The sound of sheer silence

He [Elijah] got up, and ate and drank; then he went in the strength of that food forty days and forty nights to Horeb the mount of God. At that place he came to a cave, and spent the night there. Then the word of the Lord came to him, saying, ‘What are you doing here, Elijah?’ He answered,

‘I have been very zealous for the Lord, the God of hosts; for the Israelites have forsaken your covenant, throw down your altars, and killed your prophets with the sword. I alone am left, and they are seeking my life, to take it away.’
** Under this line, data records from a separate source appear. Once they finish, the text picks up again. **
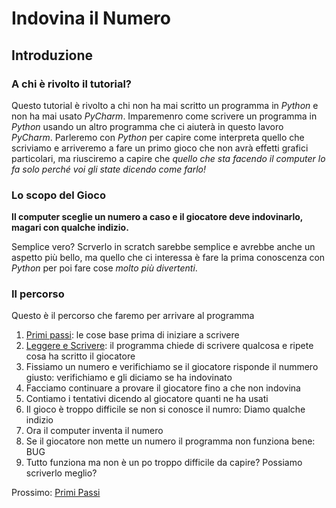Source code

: # Indovina il Numero

## Introduzione

### A chi è rivolto il tutorial?

Questo tutorial è rivolto a chi non ha mai scritto un programma in *Python* e non ha mai usato *PyCharm*. Imparemenro 
come scrivere un programma in *Python* usando un altro programma che ci aiuterà in questo lavoro *PyCharm*. Parleremo
con *Python* per capire come interpreta quello che scriviamo e arriveremo a fare un primo gioco che non avrà effetti 
grafici particolari, ma riusciremo a capire che *quello che sta facendo il computer lo fa solo perché voi gli state 
dicendo come farlo!*

### Lo scopo del Gioco

**Il computer sceglie un numero a caso e il giocatore deve indovinarlo, magari con qualche indizio.**

Semplice vero? Scrverlo in scratch sarebbe semplice e avrebbe anche un aspetto più bello, ma quello che ci interessa
è fare la prima conoscenza con *Python* per poi fare cose *molto più divertenti*.

### Il percorso

Questo è il percorso che faremo per arrivare al programma

1. [Primi passi](iniziamo.md): le cose base prima di iniziare a scrivere
2. [Leggere e Scrivere](leggere_scrivere.md): il programma chiede di scrivere qualcosa e ripete cosa ha scritto il 
giocatore
3. Fissiamo un numero e verifichiamo se il giocatore risponde il nummero giusto: verifichiamo e gli diciamo se ha 
indovinato
4. Facciamo continuare a provare il giocatore fino a che non indovina
5. Contiamo i tentativi dicendo al giocatore quanti ne ha usati
6. Il gioco è troppo difficile se non si conosce il numro: Diamo qualche indizio
7. Ora il computer inventa il numero
8. Se il giocatore non mette un numero il programma non funziona bene: BUG 
9. Tutto funziona ma non è un po troppo difficile da capire? Possiamo scriverlo meglio?


Prossimo: [Primi Passi](iniziamo.md) 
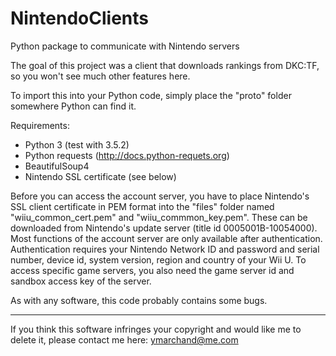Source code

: # NintendoClients
Python package to communicate with Nintendo servers

The goal of this project was a client that downloads rankings from DKC:TF, so you won't see much other features here.

To import this into your Python code, simply place the "proto" folder somewhere Python can find it.

Requirements:
* Python 3 (test with 3.5.2)
* Python requests (http://docs.python-requets.org)
* BeautifulSoup4
* Nintendo SSL certificate (see below)

Before you can access the account server, you have to place Nintendo's SSL client certificate in PEM format into the "files" folder named "wiiu_common_cert.pem" and "wiiu_commmon_key.pem". These can be downloaded from Nintendo's update server (title id 0005001B-10054000). Most functions of the account server are only available after authentication. Authentication requires your Nintendo Network ID and password and serial number, device id, system version, region and country of your Wii U. To access specific game servers, you also need the game server id and sandbox access key of the server.

As with any software, this code probably contains some bugs.

- - - -

If you think this software infringes your copyright and would like me to delete it, please contact me here: ymarchand@me.com

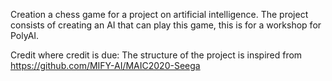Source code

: Creation a chess game for a project on artificial intelligence. 
The project consists of creating an AI that can play this game, this is for a workshop for PolyAI.

Credit where credit is due:
The structure of the project is inspired from https://github.com/MIFY-AI/MAIC2020-Seega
He said, ‘Go out and stand on the mountain before the Lord, for the Lord is about to pass by.’ Now there was a great wind, so strong that it was splitting mountains and breaking rocks in pieces before the Lord, but the Lord was not in the wind; and after the wind an earthquake, but the Lord was not in the earthquake; and after the earthquake a fire, but the Lord was not in the fire; and after the fire a sound of sheer silence. When Elijah heard it, he wrapped his face in his mantle and went out and stood at the entrance of the cave.

I Kings 19:8–13 (NRSV)

When Elijah in extremis and in flight from the wrath of Jezebel sought a message from God and stood expectantly on the ‘mount of God’, Horeb, what brought him to the mouth of his sheltering cave was not the great wind, the earthquake or the fire but, we are told, ‘a sound of sheer silence’.1 From its depths Elijah is addressed by God. The story encapsulates the immediacy of such experiences and at the same time exemplifies their baffling character. For it is not only the archetypal figures and events in the biblical tradition which have this character, but also the widespread religious experiences of humanity, both those inside and those outside religious traditions. Their very existence raises questions of the kind we have been considering about the general nature of God’s interaction with the world and with humanity, especially when viewed in the contemporary perspectives of the natural and human sciences.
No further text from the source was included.